Thursday, May 12, 2011

High Street Veterans Community Garden

To Bountiful Brookline Michael Gould is the coordinator of the High Street Veterans Community Garden. To the resident gardeners he is their elected foreman. For Michael, the garden is about the community, about neighbors getting together in a positive project, about the conversations a tomato plant provokes or a meeting in the laundry room on a chilly day when the community room was unavailable. It's about being resourceful and discovering the wonders of compost. For this Bronx native who will never lose the New York accent, the gardening learning curve has been steep and exhilarating, but when it comes to organizing and group dynamics he's like a fish in water.

HSVCG Multi-Family Yard Sale
Saturday May 21 from 10 am - 2 pm
Corner of Cypress & Chestnut Streets
all proceeds to benefit HSVCG garden.
Everyone welcome.
(pronounced with a Bronx accent)

HSVCG is also about the kids - kids gardening alongside their parents, the little girl who cried when her tomato plant was torn out during fall clean-up, the small child munching on a cucumber, skin and all, while her dad ate a fresh-picked tomato. If things go according to plan, the kids will have their own garden this summer in a raised bed already prepared with compost.

This is the third year for the community gardens at High Street Veterans Housing. The original plot is now a common space where the motto, prominently displayed, is "If you want to eat it plant it & weed it." A mesh shoe rack filled with plastic cups, each one seeded with greens, forms a vertical garden hanging on a fence.  One section of this original garden will be planted this year according to a Native American technique called "Three Sisters": first corn, then beans which will climb the cornstalks and fix fertilizing nitrogen with their roots, then squash which will spread over the ground and keep it cool in the heat of summer. To complete the traditional array, some fish will be buried to nourish the soil.

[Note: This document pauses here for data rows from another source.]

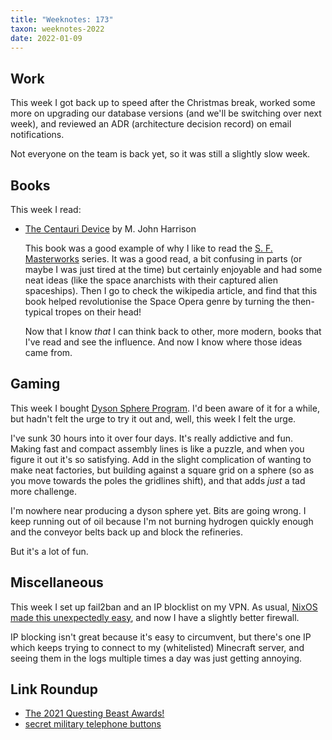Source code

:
 ```yaml
---
title: "Weeknotes: 173"
taxon: weeknotes-2022
date: 2022-01-09
---
```


## Work

This week I got back up to speed after the Christmas break, worked
some more on upgrading our database versions (and we'll be switching
over next week), and reviewed an ADR (architecture decision record) on
email notifications.

Not everyone on the team is back yet, so it was still a slightly slow
week.


## Books

This week I read:

- [The Centauri Device][] by M. John Harrison

  This book was a good example of why I like to read the
  [S. F. Masterworks][] series.  It was a good read, a bit confusing
  in parts (or maybe I was just tired at the time) but certainly
  enjoyable and had some neat ideas (like the space anarchists with
  their captured alien spaceships).  Then I go to check the wikipedia
  article, and find that this book helped revolutionise the Space
  Opera genre by turning the then-typical tropes on their head!

  Now that I know *that* I can think back to other, more modern, books
  that I've read and see the influence.  And now I know where those
  ideas came from.

[The Centauri Device]: https://en.wikipedia.org/wiki/The_Centauri_Device
[S. F. Masterworks]: https://en.wikipedia.org/wiki/SF_Masterworks


## Gaming

This week I bought [Dyson Sphere Program][].  I'd been aware of it for
a while, but hadn't felt the urge to try it out and, well, this week I
felt the urge.

I've sunk 30 hours into it over four days.  It's really addictive and
fun.  Making fast and compact assembly lines is like a puzzle, and
when you figure it out it's so satisfying.  Add in the slight
complication of wanting to make neat factories, but building against a
square grid on a sphere (so as you move towards the poles the
gridlines shift), and that adds *just* a tad more challenge.

I'm nowhere near producing a dyson sphere yet.  Bits are going wrong.
I keep running out of oil because I'm not burning hydrogen quickly
enough and the conveyor belts back up and block the refineries.

But it's a lot of fun.

[Dyson Sphere Program]: https://store.steampowered.com/app/1366540/Dyson_Sphere_Program/


## Miscellaneous

This week I set up fail2ban and an IP blocklist on my VPN.  As usual,
[NixOS made this unexpectedly easy][], and now I have a slightly
better firewall.

IP blocking isn't great because it's easy to circumvent, but there's
one IP which keeps trying to connect to my (whitelisted) Minecraft
server, and seeing them in the logs multiple times a day was just
getting annoying.

[NixOS made this unexpectedly easy]: https://github.com/barrucadu/nixfiles/pull/52


## Link Roundup

- [The 2021 Questing Beast Awards!](https://www.youtube.com/watch?v=eeYQkMiG_uY)
- [secret military telephone buttons](https://computer.rip/2022-01-01-secret-military-telephone-buttons.html)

In 2010 HSVCG was looking for a way to expand. Bountiful Brookline Director Cathy Neal urged the residents to put in raised beds on a vacant cement terrace that once held clotheslines. With fundsm materials and technical assistance from Bountiful Brookline and other sources the beds were installed and allocated to families who each pay a small amount in annual dues.

This year ten families have signed up for plots. With a grant from a regional non-profit, trellises for climbing plants were placed against the walls that frame the terrace gardeen on two sides. There's talk of using the community room kitchen to can produce for the winter.

It's early in the season yet, but the compost bins are percolating with kitchen scraps and unsold produce from Kurkman's market and raked up leaves from the Brookline Housing Authority.  The pea shoots are up and the cold frame is full of seedlings waiting to go in the ground. More seedlings will come from ReVision Urban Farm in Dorchester. Saturday May 14 is planting day.